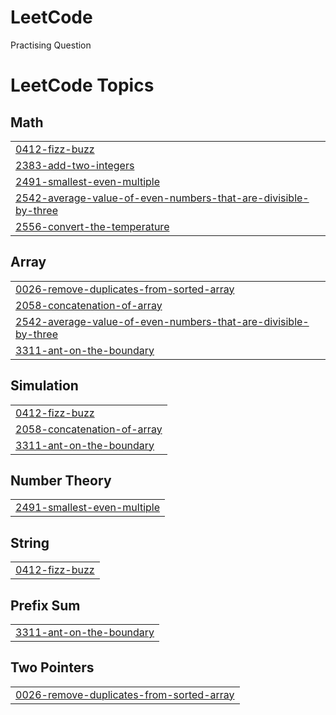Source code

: # LeetCode
Practising Question

<!---LeetCode Topics Start-->
# LeetCode Topics
## Math
|  |
| ------- |
| [0412-fizz-buzz](https://github.com/mohd-ch/LeetCode/tree/master/0412-fizz-buzz) |
| [2383-add-two-integers](https://github.com/mohd-ch/LeetCode/tree/master/2383-add-two-integers) |
| [2491-smallest-even-multiple](https://github.com/mohd-ch/LeetCode/tree/master/2491-smallest-even-multiple) |
| [2542-average-value-of-even-numbers-that-are-divisible-by-three](https://github.com/mohd-ch/LeetCode/tree/master/2542-average-value-of-even-numbers-that-are-divisible-by-three) |
| [2556-convert-the-temperature](https://github.com/mohd-ch/LeetCode/tree/master/2556-convert-the-temperature) |
## Array
|  |
| ------- |
| [0026-remove-duplicates-from-sorted-array](https://github.com/mohd-ch/LeetCode/tree/master/0026-remove-duplicates-from-sorted-array) |
| [2058-concatenation-of-array](https://github.com/mohd-ch/LeetCode/tree/master/2058-concatenation-of-array) |
| [2542-average-value-of-even-numbers-that-are-divisible-by-three](https://github.com/mohd-ch/LeetCode/tree/master/2542-average-value-of-even-numbers-that-are-divisible-by-three) |
| [3311-ant-on-the-boundary](https://github.com/mohd-ch/LeetCode/tree/master/3311-ant-on-the-boundary) |
## Simulation
|  |
| ------- |
| [0412-fizz-buzz](https://github.com/mohd-ch/LeetCode/tree/master/0412-fizz-buzz) |
| [2058-concatenation-of-array](https://github.com/mohd-ch/LeetCode/tree/master/2058-concatenation-of-array) |
| [3311-ant-on-the-boundary](https://github.com/mohd-ch/LeetCode/tree/master/3311-ant-on-the-boundary) |
## Number Theory
|  |
| ------- |
| [2491-smallest-even-multiple](https://github.com/mohd-ch/LeetCode/tree/master/2491-smallest-even-multiple) |
## String
|  |
| ------- |
| [0412-fizz-buzz](https://github.com/mohd-ch/LeetCode/tree/master/0412-fizz-buzz) |
## Prefix Sum
|  |
| ------- |
| [3311-ant-on-the-boundary](https://github.com/mohd-ch/LeetCode/tree/master/3311-ant-on-the-boundary) |
## Two Pointers
|  |
| ------- |
| [0026-remove-duplicates-from-sorted-array](https://github.com/mohd-ch/LeetCode/tree/master/0026-remove-duplicates-from-sorted-array) |
<!---LeetCode Topics End-->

______

For this exercise, retype the data above exactly and skip every image.

### WRITTEN RESPONSE
Source code

: # LeetCode
Practising Question

<!---LeetCode Topics Start-->
# LeetCode Topics
## Math
|  |
| ------- |
| [0412-fizz-buzz](https://github.com/mohd-ch/LeetCode/tree/master/0412-fizz-buzz) |
| [2383-add-two-integers](https://github.com/mohd-ch/LeetCode/tree/master/2383-add-two-integers) |
| [2491-smallest-even-multiple](https://github.com/mohd-ch/LeetCode/tree/master/2491-smallest-even-multiple) |
| [2542-average-value-of-even-numbers-that-are-divisible-by-three](https://github.com/mohd-ch/LeetCode/tree/master/2542-average-value-of-even-numbers-that-are-divisible-by-three) |
| [2556-convert-the-temperature](https://github.com/mohd-ch/LeetCode/tree/master/2556-convert-the-temperature) |
## Array
|  |
| ------- |
| [0026-remove-duplicates-from-sorted-array](https://github.com/mohd-ch/LeetCode/tree/master/0026-remove-duplicates-from-sorted-array) |
| [2058-concatenation-of-array](https://github.com/mohd-ch/LeetCode/tree/master/2058-concatenation-of-array) |
| [2542-average-value-of-even-numbers-that-are-divisible-by-three](https://github.com/mohd-ch/LeetCode/tree/master/2542-average-value-of-even-numbers-that-are-divisible-by-three) |
| [3311-ant-on-the-boundary](https://github.com/mohd-ch/LeetCode/tree/master/3311-ant-on-the-boundary) |
## Simulation
|  |
| ------- |
| [0412-fizz-buzz](https://github.com/mohd-ch/LeetCode/tree/master/0412-fizz-buzz) |
| [2058-concatenation-of-array](https://github.com/mohd-ch/LeetCode/tree/master/2058-concatenation-of-array) |
| [3311-ant-on-the-boundary](https://github.com/mohd-ch/LeetCode/tree/master/3311-ant-on-the-boundary) |
## Number Theory
|  |
| ------- |
| [2491-smallest-even-multiple](https://github.com/mohd-ch/LeetCode/tree/master/2491-smallest-even-multiple) |
## String
|  |
| ------- |
| [0412-fizz-buzz](https://github.com/mohd-ch/LeetCode/tree/master/0412-fizz-buzz) |
## Prefix Sum
|  |
| ------- |
| [3311-ant-on-the-boundary](https://github.com/mohd-ch/LeetCode/tree/master/3311-ant-on-the-boundary) |
## Two Pointers
|  |
| ------- |
| [0026-remove-duplicates-from-sorted-array](https://github.com/mohd-ch/LeetCode/tree/master/0026-remove-duplicates-from-sorted-array) |
<!---LeetCode Topics End-->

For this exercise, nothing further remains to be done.